Emerick A W
Mol Gen Genet. 1982;185(3):408-17. doi: 10.1007/BF00334132.
Mutations in the repressor encoded by the transposon Tn3 tnpR gene lead to increased levels of expression of two gene products: the mutant repressor (TnpR-) and the Tn3 encoded transposase, TnpA (Heffron et al. 1978; Chou et al. 1979a). Derivatives of the ColE1::Tn3 composite plasmid, RSF2124, with mutant Tn3 repressor exhibited the expected elevated levels of transposition. Unexpectedly, hosts containing these tnpR- derivatives produced enhanced levels of the ColE1 encoded toxin, colicin E1. The gene for colicin E1 maps far (0.23-0.98 MU) from the Tn3 insertion point (0.73 MU) (Fig. 1). The colicin E1 overproduction phenotype, designated Eop-, was complemented in trans by wild type repressor gene product (TnpR+) to the wild type phenotype, Eop+. Hosts with RSF2124 derivatives which expressed high levels of both mutant repressor and mutant transposase (TnpR-, TnpA-) were Eop-. Hosts containing plasmids deleted for both tnpA and tnpR promoters were Eop+, while hosts with plasmids carrying a lac promoter substitution for the tnpA promoter were Eop-. These data support the idea that a cis-acting effect of increased transcription from the tnpA promoter into adjacent ColE1 DNA was the cause of colicin overproduction. Increased transcription activated a putative colicin augmentation function (caf) whose presence was required for the Eop- phenotype. Deletion mapping established that one boundary of the caf locus lies within 52 bases of the junction of the left end of Tn3 and ColE1 DNA. ColE1 DNA in this area contains an open reading frame which could encode either a 74 or a 63 residue protein (B. Polisky, unpublished DNA sequence data). The presence of increased levels of an mRNA transcript from this region and/or the increased expression of protein(s) from this transcript could result in an Eop- phenotype. Expression of the Eop- phenotype requires the presence of the host recE gene. Evidence is presented which suggests that the recA repressor, lexA protein, controls expression of the recE gene product, ExoVIII.

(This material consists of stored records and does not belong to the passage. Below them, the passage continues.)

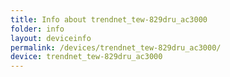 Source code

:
 ```yaml
---
title: Info about trendnet_tew-829dru_ac3000
folder: info
layout: deviceinfo
permalink: /devices/trendnet_tew-829dru_ac3000/
device: trendnet_tew-829dru_ac3000
---
```


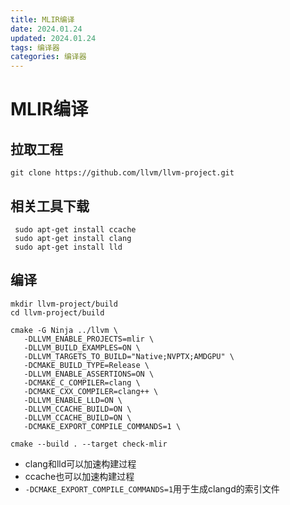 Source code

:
 ```yaml
---
title: MLIR编译
date: 2024.01.24
updated: 2024.01.24
tags: 编译器
categories: 编译器
---
```


# MLIR编译

## 拉取工程

```shell
git clone https://github.com/llvm/llvm-project.git
```

## 相关工具下载

```shell
 sudo apt-get install ccache
 sudo apt-get install clang
 sudo apt-get install lld
```

## 编译

```shell
mkdir llvm-project/build
cd llvm-project/build

cmake -G Ninja ../llvm \
   -DLLVM_ENABLE_PROJECTS=mlir \
   -DLLVM_BUILD_EXAMPLES=ON \
   -DLLVM_TARGETS_TO_BUILD="Native;NVPTX;AMDGPU" \
   -DCMAKE_BUILD_TYPE=Release \
   -DLLVM_ENABLE_ASSERTIONS=ON \
   -DCMAKE_C_COMPILER=clang \
   -DCMAKE_CXX_COMPILER=clang++ \
   -DLLVM_ENABLE_LLD=ON \
   -DLLVM_CCACHE_BUILD=ON \
   -DLLVM_CCACHE_BUILD=ON \
   -DCMAKE_EXPORT_COMPILE_COMMANDS=1 \
   
cmake --build . --target check-mlir
```

- clang和lld可以加速构建过程
- ccache也可以加速构建过程
- `-DCMAKE_EXPORT_COMPILE_COMMANDS=1`用于生成clangd的索引文件
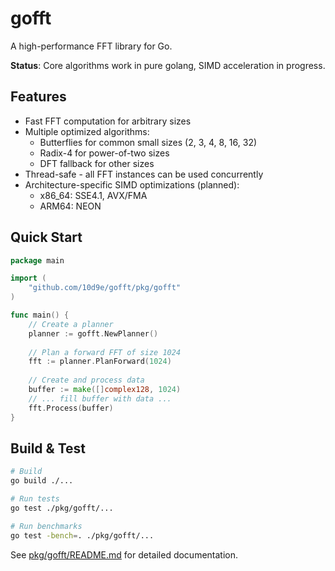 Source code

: # gofft

A high-performance FFT library for Go.

**Status**: Core algorithms work in pure golang, SIMD acceleration in progress.

## Features

- Fast FFT computation for arbitrary sizes
- Multiple optimized algorithms:
  - Butterflies for common small sizes (2, 3, 4, 8, 16, 32)
  - Radix-4 for power-of-two sizes
  - DFT fallback for other sizes
- Thread-safe - all FFT instances can be used concurrently
- Architecture-specific SIMD optimizations (planned):
  - x86_64: SSE4.1, AVX/FMA
  - ARM64: NEON

## Quick Start

```go
package main

import (
    "github.com/10d9e/gofft/pkg/gofft"
)

func main() {
    // Create a planner
    planner := gofft.NewPlanner()
    
    // Plan a forward FFT of size 1024
    fft := planner.PlanForward(1024)
    
    // Create and process data
    buffer := make([]complex128, 1024)
    // ... fill buffer with data ...
    fft.Process(buffer)
}
```

## Build & Test

```bash
# Build
go build ./...

# Run tests
go test ./pkg/gofft/...

# Run benchmarks
go test -bench=. ./pkg/gofft/...
```

See [pkg/gofft/README.md](pkg/gofft/README.md) for detailed documentation.
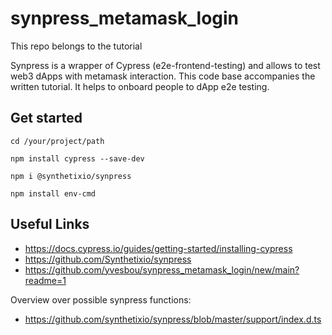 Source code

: # synpress_metamask_login
This repo belongs to the tutorial

Synpress is a wrapper of Cypress (e2e-frontend-testing) and allows to test web3 dApps with metamask interaction. This code base accompanies the written tutorial. It helps to onboard people to dApp e2e testing.

## Get started

```
cd /your/project/path

npm install cypress --save-dev

npm i @synthetixio/synpress

npm install env-cmd
```

## Useful Links

- https://docs.cypress.io/guides/getting-started/installing-cypress
- https://github.com/Synthetixio/synpress
- https://github.com/yvesbou/synpress_metamask_login/new/main?readme=1

Overview over possible synpress functions:
- https://github.com/synthetixio/synpress/blob/master/support/index.d.ts




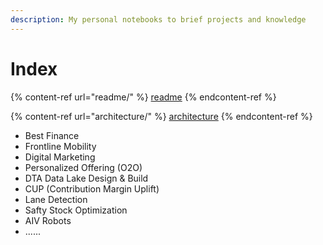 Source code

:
 ```yaml
---
description: My personal notebooks to brief projects and knowledge
---
```


# Index

{% content-ref url="readme/" %}
[readme](readme/)
{% endcontent-ref %}

{% content-ref url="architecture/" %}
[architecture](architecture/)
{% endcontent-ref %}



* Best Finance
* Frontline Mobility
* Digital Marketing
* Personalized Offering (O2O)
* DTA Data Lake Design & Build
* CUP (Contribution Margin Uplift)
* Lane Detection
* Safty Stock Optimization
* AIV Robots
* ......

转座子Tn3的tnpR基因编码的阻遏物发生突变,会导致两种基因产物的表达水平升高:突变型阻遏物(TnpR-)和Tn3编码的转座酶TnpA(赫夫伦等人,1978年;周等人,1979年a)。携带突变型Tn3阻遏物的ColE1::Tn3复合质粒RSF2124的衍生物表现出预期的转座水平升高。出乎意料的是,含有这些tnpR-衍生物的宿主产生的ColE1编码毒素大肠杆菌素E1水平增强。大肠杆菌素E1基因与Tn3插入点(0.73 MU)相距较远(0.23 - 0.98 MU)(图1)。大肠杆菌素E1过量生产表型,称为Eop-,可被野生型阻遏物基因产物(TnpR+)反式互补为野生型表型Eop+。携带同时高水平表达突变型阻遏物和突变型转座酶(TnpR-,TnpA-)的RSF2124衍生物的宿主为Eop-。含有缺失tnpA和tnpR启动子的质粒的宿主为Eop+,而携带用lac启动子替代tnpA启动子的质粒的宿主为Eop-。这些数据支持这样一种观点,即从tnpA启动子到相邻ColE1 DNA的转录增加的顺式作用效应是大肠杆菌素过量生产的原因。转录增加激活了一种假定的大肠杆菌素增强功能(caf),其存在是Eop-表型所必需的。缺失定位确定caf基因座的一个边界位于Tn3左端与ColE1 DNA连接处的52个碱基范围内。该区域的ColE1 DNA包含一个开放阅读框,其可编码一个74或63个残基的蛋白质(B. 波利斯基,未发表的DNA序列数据)。该区域mRNA转录物水平的增加和/或该转录物中蛋白质表达的增加可能导致Eop-表型。Eop-表型的表达需要宿主recE基因的存在。有证据表明recA阻遏物lexA蛋白控制recE基因产物ExoVIII的表达。